Data entries
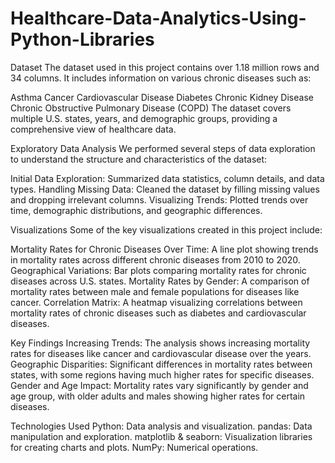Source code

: # Healthcare-Data-Analytics-Using-Python-Libraries

Dataset
The dataset used in this project contains over 1.18 million rows and 34 columns. It includes information on various chronic diseases such as:

Asthma
Cancer
Cardiovascular Disease
Diabetes
Chronic Kidney Disease
Chronic Obstructive Pulmonary Disease (COPD)
The dataset covers multiple U.S. states, years, and demographic groups, providing a comprehensive view of healthcare data.

Exploratory Data Analysis
We performed several steps of data exploration to understand the structure and characteristics of the dataset:

Initial Data Exploration: Summarized data statistics, column details, and data types.
Handling Missing Data: Cleaned the dataset by filling missing values and dropping irrelevant columns.
Visualizing Trends: Plotted trends over time, demographic distributions, and geographic differences.


Visualizations
Some of the key visualizations created in this project include:

Mortality Rates for Chronic Diseases Over Time: A line plot showing trends in mortality rates across different chronic diseases from 2010 to 2020.
Geographical Variations: Bar plots comparing mortality rates for chronic diseases across U.S. states.
Mortality Rates by Gender: A comparison of mortality rates between male and female populations for diseases like cancer.
Correlation Matrix: A heatmap visualizing correlations between mortality rates of chronic diseases such as diabetes and cardiovascular diseases.


Key Findings
Increasing Trends: The analysis shows increasing mortality rates for diseases like cancer and cardiovascular disease over the years.
Geographic Disparities: Significant differences in mortality rates between states, with some regions having much higher rates for specific diseases.
Gender and Age Impact: Mortality rates vary significantly by gender and age group, with older adults and males showing higher rates for certain diseases.


Technologies Used
Python: Data analysis and visualization.
pandas: Data manipulation and exploration.
matplotlib & seaborn: Visualization libraries for creating charts and plots.
NumPy: Numerical operations.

* Work task
Among the records above, which lines hold the word "differences"? Copy each one.

* Final answer
Visualizing Trends: Plotted trends over time, demographic distributions, and geographic differences.
Geographic Disparities: Significant differences in mortality rates between states, with some regions having much higher rates for specific diseases.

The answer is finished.